Künstliche intelligenz, Mathematik, Fantasie, Quelle: JuliusH, Pixabay. Freie kommerzielle Nutzung, Kein Bildnachweis nötig.

Wenn von „KI-Companions wie Joi KI“ die Rede ist, meinen viele nicht nur klassische Chatbots für Faktenfragen, sondern digitale Begleiter: Tools, die sich „menschlicher“ anfühlen, längerfristige Gespräche führen, sich an Vorlieben erinnern, Rollenspiele erlauben oder einfach da sind, wenn sonst niemand wach ist. Dienste wie Joi (und viele ähnliche Angebote) bewegen sich genau in diesem Spannungsfeld zwischen Unterhaltung, sozialer Interaktion und persönlicher Unterstützung.

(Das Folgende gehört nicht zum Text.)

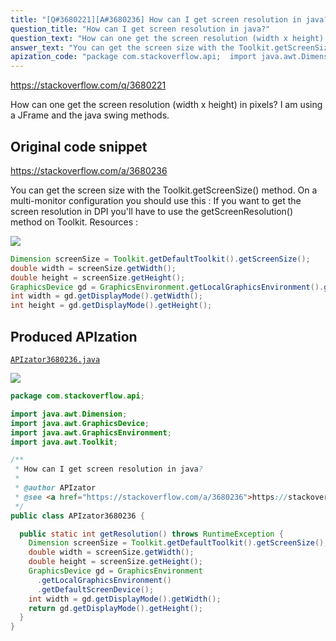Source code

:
 ```yaml
---
title: "[Q#3680221][A#3680236] How can I get screen resolution in java?"
question_title: "How can I get screen resolution in java?"
question_text: "How can one get the screen resolution (width x height) in pixels? I am using a JFrame and the java swing methods."
answer_text: "You can get the screen size with the Toolkit.getScreenSize() method. On a multi-monitor configuration you should use this : If you want to get the screen resolution in DPI you'll have to use the getScreenResolution() method on Toolkit. Resources :"
apization_code: "package com.stackoverflow.api;  import java.awt.Dimension; import java.awt.GraphicsDevice; import java.awt.GraphicsEnvironment; import java.awt.Toolkit;  /**  * How can I get screen resolution in java?  *  * @author APIzator  * @see <a href=\"https://stackoverflow.com/a/3680236\">https://stackoverflow.com/a/3680236</a>  */ public class APIzator3680236 {    public static int getResolution() throws RuntimeException {     Dimension screenSize = Toolkit.getDefaultToolkit().getScreenSize();     double width = screenSize.getWidth();     double height = screenSize.getHeight();     GraphicsDevice gd = GraphicsEnvironment       .getLocalGraphicsEnvironment()       .getDefaultScreenDevice();     int width = gd.getDisplayMode().getWidth();     return gd.getDisplayMode().getHeight();   } }"
---
```


https://stackoverflow.com/q/3680221

How can one get the screen resolution (width x height) in pixels?
I am using a JFrame and the java swing methods.



## Original code snippet

https://stackoverflow.com/a/3680236

You can get the screen size with the Toolkit.getScreenSize() method.
On a multi-monitor configuration you should use this :
If you want to get the screen resolution in DPI you&#x27;ll have to use the getScreenResolution() method on Toolkit.
Resources :

<div class="code-logo"><img src="/stackoverflow.png" /></div>

```java
Dimension screenSize = Toolkit.getDefaultToolkit().getScreenSize();
double width = screenSize.getWidth();
double height = screenSize.getHeight();
GraphicsDevice gd = GraphicsEnvironment.getLocalGraphicsEnvironment().getDefaultScreenDevice();
int width = gd.getDisplayMode().getWidth();
int height = gd.getDisplayMode().getHeight();
```

## Produced APIzation

[`APIzator3680236.java`](https://github.com/pasqualesalza/apization-temp-data/raw/master/search/APIzator3680236.java)

<div class="code-logo"><img src="/apizator.png" /></div>

```java
package com.stackoverflow.api;

import java.awt.Dimension;
import java.awt.GraphicsDevice;
import java.awt.GraphicsEnvironment;
import java.awt.Toolkit;

/**
 * How can I get screen resolution in java?
 *
 * @author APIzator
 * @see <a href="https://stackoverflow.com/a/3680236">https://stackoverflow.com/a/3680236</a>
 */
public class APIzator3680236 {

  public static int getResolution() throws RuntimeException {
    Dimension screenSize = Toolkit.getDefaultToolkit().getScreenSize();
    double width = screenSize.getWidth();
    double height = screenSize.getHeight();
    GraphicsDevice gd = GraphicsEnvironment
      .getLocalGraphicsEnvironment()
      .getDefaultScreenDevice();
    int width = gd.getDisplayMode().getWidth();
    return gd.getDisplayMode().getHeight();
  }
}

```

Die ehrliche Vorbemerkung: Eine exakte, öffentlich verifizierte Zahl „wie viele Deutsche genau KI-Companion-Dienste wie Joi nutzen“ gibt es nicht, weil Anbieter in der Regel keine länderspezifischen Nutzerzahlen veröffentlichen. Was wir aber sehr gut einordnen können, sind (1) die Größe der potenziellen Nutzerbasis, (2) die Verbreitung generativer KI allgemein und (3) Indikatoren dafür, wie oft KI in Deutschland „emotional“ genutzt wird.

1) Wie groß ist die potenzielle Nutzerbasis?

Deutschland hat zum 30. September 2025 rund 83,497 Mio. Einwohner.
Für die digitale Reichweite ist entscheidend: In der Altersgruppe 16 bis 74 (im Mikrozensus-Kontext) nutzen 97 % das Internet zu privaten Zwecken. Die zugrunde liegende Bevölkerungszahl in dieser Gruppe liegt bei 61,442 Mio.
 Das heißt: Rein infrastrukturell ist die Basis riesig – KI-Companions sind kein Nischenphänomen, das „am Internet scheitert“, sondern eher an Akzeptanz, Use-Cases, Preis und persönlicher Motivation.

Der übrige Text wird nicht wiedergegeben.